Update the state values only when required
Ideally, within a rich function or a keyed function, the following sequence operations leads to good performance from a serialization / deserialization standpoint:
- Retrieve the state value or initialized it if it has not yet been used.
- Perform all the required operations on this state value.
- Store the new value in the state as little as possible:
o After invoking the Flink Collector.collect(T record)
method or reaching the end of the function if there is no need to output a record.
o Before registering an event-time or processing-time timer.
- Remove any unnecessary entry from the state (
MapState
or ListState
) to constrain its size.
Example
The following example showcases the above mentioned points:
public class KeyedFunction extends KeyedProcessFunction<String, Pojo, String> {
private static final long serialVersionUID = 1L;
private transient MapState<Long, List<Pojo>> mapState;
@Override
public void open(Configuration config) {
MapStateDescriptor<Long, List<Pojo>> descriptor =
new MapStateDescriptor<>(
"map_state_name",
TypeInformation.of(Long.class),
TypeInformation.of(new TypeHint<List<Pojo>>() { }));
mapState = getRuntimeContext().getMapState(descriptor);
}
@Override
public void processElement(Pojo event,
KeyedProcessFunction<String, Pojo, String>.Context ctx,
Collector<String> out) throws Exception {
TimerService timerService = ctx.timerService();
Long eventTimestamp = ctx.timestamp();
long currentWatermark = ctx.timerService().currentWatermark();
if (eventTimestamp > currentWatermark) {
List<Pojo> events = mapState.contains(eventTimestamp) ? mapState.get(eventTimestamp) : new ArrayList<>();
events.add(event);
mapState.put(eventTimestamp, events);
timerService.registerEventTimeTimer(eventTimestamp);
}
}
@Override
public void onTimer(long timestamp,
KeyedProcessFunction<String, Pojo, String>.OnTimerContext ctx,
Collector<String> out) throws Exception {
Long watermark = ctx.timerService().currentWatermark();
List<Pojo> events = mapState.get(timestamp);
for (Pojo event : events) {
if (timestamp <= watermark) {
out.collect(event.getValue());
}
}
mapState.remove(timestamp);
}
}
Split a monolithic state in smaller ones whenever possible
Each rich function or keyed function can reference one or multiple states.
In other words, you may specify a ValueState
, a MapState
and a ListState
in the same keyed function or rich function and update them separately.

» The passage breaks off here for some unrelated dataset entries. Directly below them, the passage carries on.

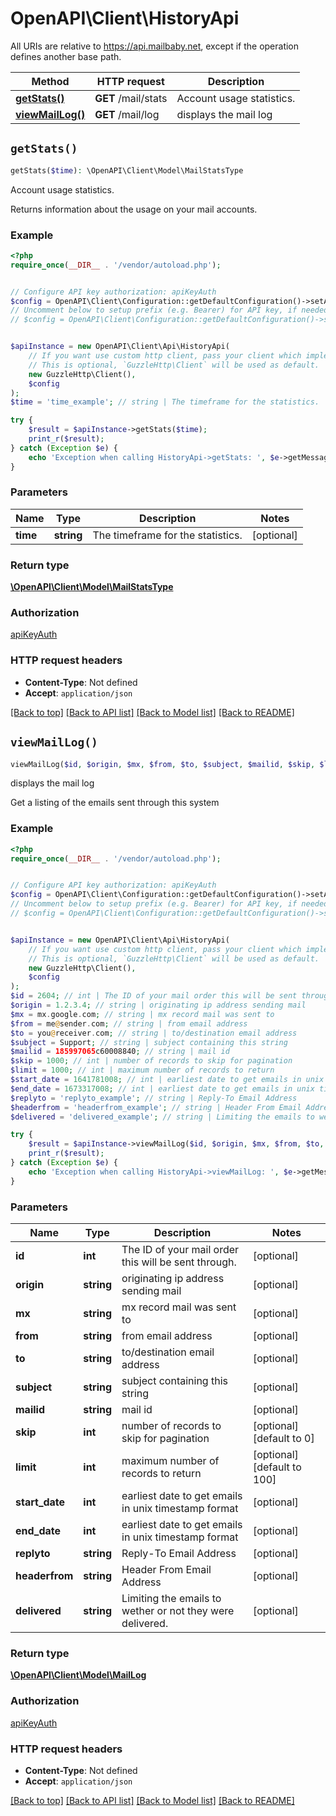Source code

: # OpenAPI\Client\HistoryApi

All URIs are relative to https://api.mailbaby.net, except if the operation defines another base path.

| Method | HTTP request | Description |
| ------------- | ------------- | ------------- |
| [**getStats()**](HistoryApi.md#getStats) | **GET** /mail/stats | Account usage statistics. |
| [**viewMailLog()**](HistoryApi.md#viewMailLog) | **GET** /mail/log | displays the mail log |


## `getStats()`

```php
getStats($time): \OpenAPI\Client\Model\MailStatsType
```

Account usage statistics.

Returns information about the usage on your mail accounts.

### Example

```php
<?php
require_once(__DIR__ . '/vendor/autoload.php');


// Configure API key authorization: apiKeyAuth
$config = OpenAPI\Client\Configuration::getDefaultConfiguration()->setApiKey('X-API-KEY', 'YOUR_API_KEY');
// Uncomment below to setup prefix (e.g. Bearer) for API key, if needed
// $config = OpenAPI\Client\Configuration::getDefaultConfiguration()->setApiKeyPrefix('X-API-KEY', 'Bearer');


$apiInstance = new OpenAPI\Client\Api\HistoryApi(
    // If you want use custom http client, pass your client which implements `GuzzleHttp\ClientInterface`.
    // This is optional, `GuzzleHttp\Client` will be used as default.
    new GuzzleHttp\Client(),
    $config
);
$time = 'time_example'; // string | The timeframe for the statistics.

try {
    $result = $apiInstance->getStats($time);
    print_r($result);
} catch (Exception $e) {
    echo 'Exception when calling HistoryApi->getStats: ', $e->getMessage(), PHP_EOL;
}
```

### Parameters

| Name | Type | Description  | Notes |
| ------------- | ------------- | ------------- | ------------- |
| **time** | **string**| The timeframe for the statistics. | [optional] |

### Return type

[**\OpenAPI\Client\Model\MailStatsType**](../Model/MailStatsType.md)

### Authorization

[apiKeyAuth](../../README.md#apiKeyAuth)

### HTTP request headers

- **Content-Type**: Not defined
- **Accept**: `application/json`

[[Back to top]](#) [[Back to API list]](../../README.md#endpoints)
[[Back to Model list]](../../README.md#models)
[[Back to README]](../../README.md)

## `viewMailLog()`

```php
viewMailLog($id, $origin, $mx, $from, $to, $subject, $mailid, $skip, $limit, $start_date, $end_date, $replyto, $headerfrom, $delivered): \OpenAPI\Client\Model\MailLog
```

displays the mail log

Get a listing of the emails sent through this system

### Example

```php
<?php
require_once(__DIR__ . '/vendor/autoload.php');


// Configure API key authorization: apiKeyAuth
$config = OpenAPI\Client\Configuration::getDefaultConfiguration()->setApiKey('X-API-KEY', 'YOUR_API_KEY');
// Uncomment below to setup prefix (e.g. Bearer) for API key, if needed
// $config = OpenAPI\Client\Configuration::getDefaultConfiguration()->setApiKeyPrefix('X-API-KEY', 'Bearer');


$apiInstance = new OpenAPI\Client\Api\HistoryApi(
    // If you want use custom http client, pass your client which implements `GuzzleHttp\ClientInterface`.
    // This is optional, `GuzzleHttp\Client` will be used as default.
    new GuzzleHttp\Client(),
    $config
);
$id = 2604; // int | The ID of your mail order this will be sent through.
$origin = 1.2.3.4; // string | originating ip address sending mail
$mx = mx.google.com; // string | mx record mail was sent to
$from = me@sender.com; // string | from email address
$to = you@receiver.com; // string | to/destination email address
$subject = Support; // string | subject containing this string
$mailid = 185997065c60008840; // string | mail id
$skip = 1000; // int | number of records to skip for pagination
$limit = 1000; // int | maximum number of records to return
$start_date = 1641781008; // int | earliest date to get emails in unix timestamp format
$end_date = 1673317008; // int | earliest date to get emails in unix timestamp format
$replyto = 'replyto_example'; // string | Reply-To Email Address
$headerfrom = 'headerfrom_example'; // string | Header From Email Address
$delivered = 'delivered_example'; // string | Limiting the emails to wether or not they were delivered.

try {
    $result = $apiInstance->viewMailLog($id, $origin, $mx, $from, $to, $subject, $mailid, $skip, $limit, $start_date, $end_date, $replyto, $headerfrom, $delivered);
    print_r($result);
} catch (Exception $e) {
    echo 'Exception when calling HistoryApi->viewMailLog: ', $e->getMessage(), PHP_EOL;
}
```

### Parameters

| Name | Type | Description  | Notes |
| ------------- | ------------- | ------------- | ------------- |
| **id** | **int**| The ID of your mail order this will be sent through. | [optional] |
| **origin** | **string**| originating ip address sending mail | [optional] |
| **mx** | **string**| mx record mail was sent to | [optional] |
| **from** | **string**| from email address | [optional] |
| **to** | **string**| to/destination email address | [optional] |
| **subject** | **string**| subject containing this string | [optional] |
| **mailid** | **string**| mail id | [optional] |
| **skip** | **int**| number of records to skip for pagination | [optional] [default to 0] |
| **limit** | **int**| maximum number of records to return | [optional] [default to 100] |
| **start_date** | **int**| earliest date to get emails in unix timestamp format | [optional] |
| **end_date** | **int**| earliest date to get emails in unix timestamp format | [optional] |
| **replyto** | **string**| Reply-To Email Address | [optional] |
| **headerfrom** | **string**| Header From Email Address | [optional] |
| **delivered** | **string**| Limiting the emails to wether or not they were delivered. | [optional] |

### Return type

[**\OpenAPI\Client\Model\MailLog**](../Model/MailLog.md)

### Authorization

[apiKeyAuth](../../README.md#apiKeyAuth)

### HTTP request headers

- **Content-Type**: Not defined
- **Accept**: `application/json`

[[Back to top]](#) [[Back to API list]](../../README.md#endpoints)
[[Back to Model list]](../../README.md#models)
[[Back to README]](../../README.md)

By doing so, it allows Flink to handle serialization and deserialization of smaller structures rather than dealing with a single large structure.
Example
Let's imagine a state holding three distinct values of type Long:
ListState<Long> listState;
This unique state could be replaced by three distinct states:
ValueState<Long> state1;
ValueState<Long> state2;
ValueState<Long> state3;
Conclusion
To achieve good performance for serialization and deserialization of objects exchanged between several Flink operators:
- Define a POJO that holds data you compute once and convey across all Flink operators.
- Use a String field if you really need to hold complex structured data:
- Avoid creating custom serializers that you will have to maintain that complex structure and its potential evolution (fields added, removed or with different types).
- Avoid compressing data with custom code, it should have adverse effect with states likes RocksDB that may perform compression.
To achieve good performance for state serialization and deserialization:
- Keep the state minimal
- Only store what your application requires to be stateful.
- Remove keys that are no longer necessary.
- Use state time-to-leave (TTL) if applicable to your application.
- Keep the structure of the state as simple as possible
- Use primitive types.
- Use POJO
- Use as many primitive types as possible for the fields.
- Avoid nested structure.
- Avoid maps as it could result in a sparse structure.
- Avoid custom types that cause a fallback to the Kryo library (not efficient for unknown class structure).
- If possible, split a complex state in multiple smaller states within the same keyed process function or rich function.